I have been Australia for a year on a student visa and my visa expires in march of this year. I have just completed studying a cert iv in computer programming. I have four years experience as a graphic designer in South Africa.

I would really love to stay and work in Australia for a few years but because of my nationality I can't qualify for a working holiday visa.

Does anyone know of any recruitment agencies that could help me or do you know companies in this field that offer international sponsorship? Or even another route I could take to work and stay here here?

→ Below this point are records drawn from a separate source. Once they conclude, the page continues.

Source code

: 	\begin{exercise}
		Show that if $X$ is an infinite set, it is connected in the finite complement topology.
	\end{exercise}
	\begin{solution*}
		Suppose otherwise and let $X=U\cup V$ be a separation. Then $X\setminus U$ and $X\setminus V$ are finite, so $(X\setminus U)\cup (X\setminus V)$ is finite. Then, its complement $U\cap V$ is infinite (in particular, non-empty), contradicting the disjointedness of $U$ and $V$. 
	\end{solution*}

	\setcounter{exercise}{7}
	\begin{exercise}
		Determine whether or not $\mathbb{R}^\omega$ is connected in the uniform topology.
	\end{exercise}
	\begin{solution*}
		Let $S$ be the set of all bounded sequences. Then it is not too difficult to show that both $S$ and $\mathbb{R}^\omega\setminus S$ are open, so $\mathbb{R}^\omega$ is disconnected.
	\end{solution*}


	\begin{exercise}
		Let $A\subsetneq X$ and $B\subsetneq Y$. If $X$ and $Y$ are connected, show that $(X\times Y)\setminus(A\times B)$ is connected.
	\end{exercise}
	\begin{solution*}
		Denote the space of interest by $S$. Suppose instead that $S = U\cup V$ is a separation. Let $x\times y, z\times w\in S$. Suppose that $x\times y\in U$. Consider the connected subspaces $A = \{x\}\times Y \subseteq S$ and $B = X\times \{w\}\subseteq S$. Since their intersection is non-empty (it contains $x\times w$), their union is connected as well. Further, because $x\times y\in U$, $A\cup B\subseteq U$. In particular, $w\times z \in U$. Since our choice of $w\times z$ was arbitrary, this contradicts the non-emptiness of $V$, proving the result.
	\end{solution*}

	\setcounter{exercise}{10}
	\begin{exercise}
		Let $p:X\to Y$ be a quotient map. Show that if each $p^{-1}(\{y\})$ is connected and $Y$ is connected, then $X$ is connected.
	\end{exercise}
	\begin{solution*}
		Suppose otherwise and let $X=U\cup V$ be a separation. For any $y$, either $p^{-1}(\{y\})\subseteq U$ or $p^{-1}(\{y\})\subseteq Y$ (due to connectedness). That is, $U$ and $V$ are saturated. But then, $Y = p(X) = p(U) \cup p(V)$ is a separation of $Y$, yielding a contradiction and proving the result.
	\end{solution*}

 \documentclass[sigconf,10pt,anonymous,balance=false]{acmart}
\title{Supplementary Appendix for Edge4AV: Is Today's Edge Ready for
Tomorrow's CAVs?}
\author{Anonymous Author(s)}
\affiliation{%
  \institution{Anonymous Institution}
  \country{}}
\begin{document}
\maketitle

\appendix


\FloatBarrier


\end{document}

Thank you in advance for getting back to me


----------



## syd10 (Apr 11, 2015)

MrSwemmer said:


> Hi there.
> 
> I have been Australia for a year on a student visa and my visa expires in march of this year. I have just completed studying a cert iv in computer programming. I have four years experience as a graphic designer in South Africa.
> 
> ...


Have you tried approaching companies directly, to initially see if they have an opening?


----------



## MrSwemmer (Jan 16, 2017)

I have applied for dozens of jobs but the problem is I'm unsure as to which companies offer sponsorship. Not all are able to. I keep getting told they don't do sponsorship or they will call me. Really has not been a successful turn. If I knew a few companies that dealt with this I would most definitely approach them.


----------



## syd10 (Apr 11, 2015)

Companies only offer sponsorship when they have a need & they only offer it to someone who can solve their problems, not to anyone.

The requirements change from one company to another everyday & even within the same company.

What I suggest is you first see if they are interested in what you have to offer, then ask them if they offer sponsorship.

Because if you ask them for sponsorship before they know anything about you, you will probably be less successful.


----------